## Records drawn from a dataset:
-=-=-
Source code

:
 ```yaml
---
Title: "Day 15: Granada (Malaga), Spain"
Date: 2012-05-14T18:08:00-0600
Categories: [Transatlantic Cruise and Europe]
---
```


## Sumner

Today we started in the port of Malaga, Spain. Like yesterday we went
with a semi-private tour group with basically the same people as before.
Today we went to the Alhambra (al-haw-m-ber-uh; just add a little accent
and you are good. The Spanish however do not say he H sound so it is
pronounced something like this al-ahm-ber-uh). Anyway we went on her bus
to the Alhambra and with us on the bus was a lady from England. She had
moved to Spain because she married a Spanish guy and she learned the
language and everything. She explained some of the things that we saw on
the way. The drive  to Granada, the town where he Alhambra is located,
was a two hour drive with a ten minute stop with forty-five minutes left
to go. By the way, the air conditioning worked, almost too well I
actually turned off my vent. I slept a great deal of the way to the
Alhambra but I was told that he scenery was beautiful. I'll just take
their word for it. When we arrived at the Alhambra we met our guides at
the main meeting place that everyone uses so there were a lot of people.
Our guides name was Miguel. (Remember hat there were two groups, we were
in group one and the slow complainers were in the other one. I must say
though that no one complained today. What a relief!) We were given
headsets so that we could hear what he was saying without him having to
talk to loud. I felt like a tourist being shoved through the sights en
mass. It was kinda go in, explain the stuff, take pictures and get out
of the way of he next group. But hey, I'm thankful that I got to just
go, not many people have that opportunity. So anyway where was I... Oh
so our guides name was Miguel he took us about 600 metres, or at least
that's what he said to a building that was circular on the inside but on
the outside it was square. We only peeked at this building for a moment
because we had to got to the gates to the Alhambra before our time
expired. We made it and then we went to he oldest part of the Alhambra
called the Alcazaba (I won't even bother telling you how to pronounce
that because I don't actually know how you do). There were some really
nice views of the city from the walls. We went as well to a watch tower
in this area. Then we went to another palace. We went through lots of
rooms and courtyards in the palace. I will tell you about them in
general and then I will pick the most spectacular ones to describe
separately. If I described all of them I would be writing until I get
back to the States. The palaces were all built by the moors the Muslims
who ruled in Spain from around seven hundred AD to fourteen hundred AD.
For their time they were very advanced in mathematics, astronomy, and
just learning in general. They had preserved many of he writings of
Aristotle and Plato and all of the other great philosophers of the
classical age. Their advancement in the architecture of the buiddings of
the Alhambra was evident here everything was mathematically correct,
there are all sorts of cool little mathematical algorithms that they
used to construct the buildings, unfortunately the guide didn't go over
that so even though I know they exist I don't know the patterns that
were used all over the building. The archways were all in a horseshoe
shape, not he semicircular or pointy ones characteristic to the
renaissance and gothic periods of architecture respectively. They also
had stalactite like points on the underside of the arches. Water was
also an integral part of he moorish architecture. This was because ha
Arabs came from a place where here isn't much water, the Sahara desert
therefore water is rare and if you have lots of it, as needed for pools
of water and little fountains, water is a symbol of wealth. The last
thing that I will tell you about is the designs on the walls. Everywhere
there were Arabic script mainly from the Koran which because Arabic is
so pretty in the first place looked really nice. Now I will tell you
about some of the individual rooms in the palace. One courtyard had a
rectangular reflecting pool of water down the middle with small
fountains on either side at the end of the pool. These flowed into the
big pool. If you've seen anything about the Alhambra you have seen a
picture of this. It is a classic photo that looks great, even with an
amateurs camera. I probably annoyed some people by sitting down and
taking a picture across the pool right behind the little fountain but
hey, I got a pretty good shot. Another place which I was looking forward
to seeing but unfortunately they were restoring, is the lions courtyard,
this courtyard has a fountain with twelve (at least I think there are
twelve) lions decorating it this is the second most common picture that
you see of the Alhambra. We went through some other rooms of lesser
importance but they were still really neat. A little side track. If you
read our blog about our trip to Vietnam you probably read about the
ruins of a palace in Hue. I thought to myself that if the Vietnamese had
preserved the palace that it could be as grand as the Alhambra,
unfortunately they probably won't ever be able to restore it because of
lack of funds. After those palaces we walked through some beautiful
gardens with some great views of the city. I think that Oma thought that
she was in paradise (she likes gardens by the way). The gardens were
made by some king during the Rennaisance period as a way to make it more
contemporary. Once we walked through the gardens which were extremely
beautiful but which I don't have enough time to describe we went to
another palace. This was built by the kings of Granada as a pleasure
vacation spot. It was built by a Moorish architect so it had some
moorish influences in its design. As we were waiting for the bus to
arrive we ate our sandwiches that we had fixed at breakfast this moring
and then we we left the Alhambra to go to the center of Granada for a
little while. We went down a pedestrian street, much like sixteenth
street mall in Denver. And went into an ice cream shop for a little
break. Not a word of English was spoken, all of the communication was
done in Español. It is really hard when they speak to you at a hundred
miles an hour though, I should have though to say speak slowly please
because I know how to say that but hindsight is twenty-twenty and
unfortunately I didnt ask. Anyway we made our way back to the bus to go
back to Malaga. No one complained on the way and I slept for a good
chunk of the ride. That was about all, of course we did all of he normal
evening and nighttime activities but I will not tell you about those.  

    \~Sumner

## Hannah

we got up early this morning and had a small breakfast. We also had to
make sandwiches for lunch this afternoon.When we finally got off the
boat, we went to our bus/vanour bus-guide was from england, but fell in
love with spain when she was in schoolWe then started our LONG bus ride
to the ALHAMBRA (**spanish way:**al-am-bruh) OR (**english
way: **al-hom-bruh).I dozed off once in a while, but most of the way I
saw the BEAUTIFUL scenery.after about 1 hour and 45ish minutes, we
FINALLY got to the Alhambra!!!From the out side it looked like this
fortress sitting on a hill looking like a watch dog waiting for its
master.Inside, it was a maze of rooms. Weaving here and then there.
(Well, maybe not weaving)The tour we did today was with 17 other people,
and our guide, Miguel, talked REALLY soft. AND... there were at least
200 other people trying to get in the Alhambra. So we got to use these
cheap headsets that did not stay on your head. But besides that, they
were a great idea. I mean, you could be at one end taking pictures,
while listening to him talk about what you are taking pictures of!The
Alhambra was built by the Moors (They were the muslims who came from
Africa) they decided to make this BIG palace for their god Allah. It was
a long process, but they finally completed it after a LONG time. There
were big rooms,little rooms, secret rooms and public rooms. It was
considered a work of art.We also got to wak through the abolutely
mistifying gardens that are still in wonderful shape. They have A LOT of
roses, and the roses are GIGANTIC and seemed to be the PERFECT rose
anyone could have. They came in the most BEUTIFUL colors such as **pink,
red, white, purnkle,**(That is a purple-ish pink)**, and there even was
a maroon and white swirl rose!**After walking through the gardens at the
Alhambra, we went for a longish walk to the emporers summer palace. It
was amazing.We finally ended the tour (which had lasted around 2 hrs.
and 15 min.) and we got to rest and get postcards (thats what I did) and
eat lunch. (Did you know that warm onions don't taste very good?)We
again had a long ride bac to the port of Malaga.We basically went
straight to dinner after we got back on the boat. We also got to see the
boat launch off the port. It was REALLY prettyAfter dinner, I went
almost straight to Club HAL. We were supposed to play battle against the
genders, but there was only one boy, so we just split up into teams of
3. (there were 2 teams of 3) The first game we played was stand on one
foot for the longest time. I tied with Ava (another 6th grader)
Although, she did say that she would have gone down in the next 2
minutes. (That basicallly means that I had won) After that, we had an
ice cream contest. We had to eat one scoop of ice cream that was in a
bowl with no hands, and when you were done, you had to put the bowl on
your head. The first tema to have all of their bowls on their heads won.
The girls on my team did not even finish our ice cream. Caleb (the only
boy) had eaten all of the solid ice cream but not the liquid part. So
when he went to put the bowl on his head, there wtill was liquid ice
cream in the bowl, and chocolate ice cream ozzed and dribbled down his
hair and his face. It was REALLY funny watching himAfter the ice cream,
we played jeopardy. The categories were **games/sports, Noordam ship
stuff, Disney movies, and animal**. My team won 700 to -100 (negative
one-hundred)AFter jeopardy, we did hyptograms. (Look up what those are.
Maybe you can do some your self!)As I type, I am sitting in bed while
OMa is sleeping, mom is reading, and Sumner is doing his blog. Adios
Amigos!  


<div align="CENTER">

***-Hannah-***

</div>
-=-=-
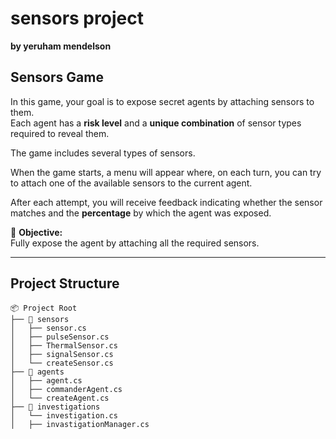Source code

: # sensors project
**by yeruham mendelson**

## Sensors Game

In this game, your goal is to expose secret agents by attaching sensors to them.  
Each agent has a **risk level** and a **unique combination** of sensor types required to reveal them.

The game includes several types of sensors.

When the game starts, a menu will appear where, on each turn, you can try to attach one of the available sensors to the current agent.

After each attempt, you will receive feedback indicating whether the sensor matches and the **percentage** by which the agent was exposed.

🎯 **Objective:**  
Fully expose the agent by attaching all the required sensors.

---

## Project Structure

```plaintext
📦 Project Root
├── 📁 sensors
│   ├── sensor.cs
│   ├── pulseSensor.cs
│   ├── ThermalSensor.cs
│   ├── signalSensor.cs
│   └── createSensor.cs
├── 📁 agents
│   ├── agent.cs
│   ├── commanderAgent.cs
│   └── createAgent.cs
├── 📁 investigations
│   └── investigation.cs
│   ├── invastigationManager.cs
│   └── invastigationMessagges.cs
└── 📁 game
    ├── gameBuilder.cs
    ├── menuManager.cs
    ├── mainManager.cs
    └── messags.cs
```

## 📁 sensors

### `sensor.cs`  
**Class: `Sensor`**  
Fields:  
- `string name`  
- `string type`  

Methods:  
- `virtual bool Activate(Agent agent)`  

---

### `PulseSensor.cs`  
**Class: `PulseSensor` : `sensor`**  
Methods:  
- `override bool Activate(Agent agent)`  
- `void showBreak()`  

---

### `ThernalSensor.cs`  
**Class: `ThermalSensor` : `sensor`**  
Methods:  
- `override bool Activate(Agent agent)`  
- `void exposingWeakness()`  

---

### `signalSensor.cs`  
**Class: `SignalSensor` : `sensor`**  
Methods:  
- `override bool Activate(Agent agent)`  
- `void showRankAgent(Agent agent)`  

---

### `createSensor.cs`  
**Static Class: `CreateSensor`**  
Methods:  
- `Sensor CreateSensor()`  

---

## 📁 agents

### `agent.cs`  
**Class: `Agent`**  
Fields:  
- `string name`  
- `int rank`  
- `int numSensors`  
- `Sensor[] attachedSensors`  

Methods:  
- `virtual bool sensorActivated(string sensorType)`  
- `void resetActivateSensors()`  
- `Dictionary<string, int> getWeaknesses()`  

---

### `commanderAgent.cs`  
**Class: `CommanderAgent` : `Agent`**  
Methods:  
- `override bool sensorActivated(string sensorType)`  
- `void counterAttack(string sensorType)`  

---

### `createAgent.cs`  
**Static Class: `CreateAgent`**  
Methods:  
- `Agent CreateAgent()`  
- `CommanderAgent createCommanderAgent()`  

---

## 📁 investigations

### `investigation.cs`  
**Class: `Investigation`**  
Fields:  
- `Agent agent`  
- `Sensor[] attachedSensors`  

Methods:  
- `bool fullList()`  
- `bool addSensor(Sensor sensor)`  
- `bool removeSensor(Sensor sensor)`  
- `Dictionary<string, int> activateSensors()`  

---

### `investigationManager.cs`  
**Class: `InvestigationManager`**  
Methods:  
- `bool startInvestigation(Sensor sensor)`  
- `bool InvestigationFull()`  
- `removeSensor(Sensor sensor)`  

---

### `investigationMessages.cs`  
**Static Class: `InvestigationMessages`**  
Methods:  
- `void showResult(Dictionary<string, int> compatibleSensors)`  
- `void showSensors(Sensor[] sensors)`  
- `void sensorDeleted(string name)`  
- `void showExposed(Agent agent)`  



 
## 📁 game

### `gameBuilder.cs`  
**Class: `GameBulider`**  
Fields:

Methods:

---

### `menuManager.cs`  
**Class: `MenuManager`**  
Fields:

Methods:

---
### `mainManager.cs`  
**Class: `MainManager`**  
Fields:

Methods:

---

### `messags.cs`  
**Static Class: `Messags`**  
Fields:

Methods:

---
-=-=-
## Task:
Of the lines above, output exactly those from the line bearing "boat launch off" through the line bearing "bowl with no", inclusive.

## Task solution:
boat launch off the port. It was REALLY prettyAfter dinner, I went
almost straight to Club HAL. We were supposed to play battle against the
genders, but there was only one boy, so we just split up into teams of
3. (there were 2 teams of 3) The first game we played was stand on one
foot for the longest time. I tied with Ava (another 6th grader)
Although, she did say that she would have gone down in the next 2
minutes. (That basicallly means that I had won) After that, we had an
ice cream contest. We had to eat one scoop of ice cream that was in a
bowl with no hands, and when you were done, you had to put the bowl on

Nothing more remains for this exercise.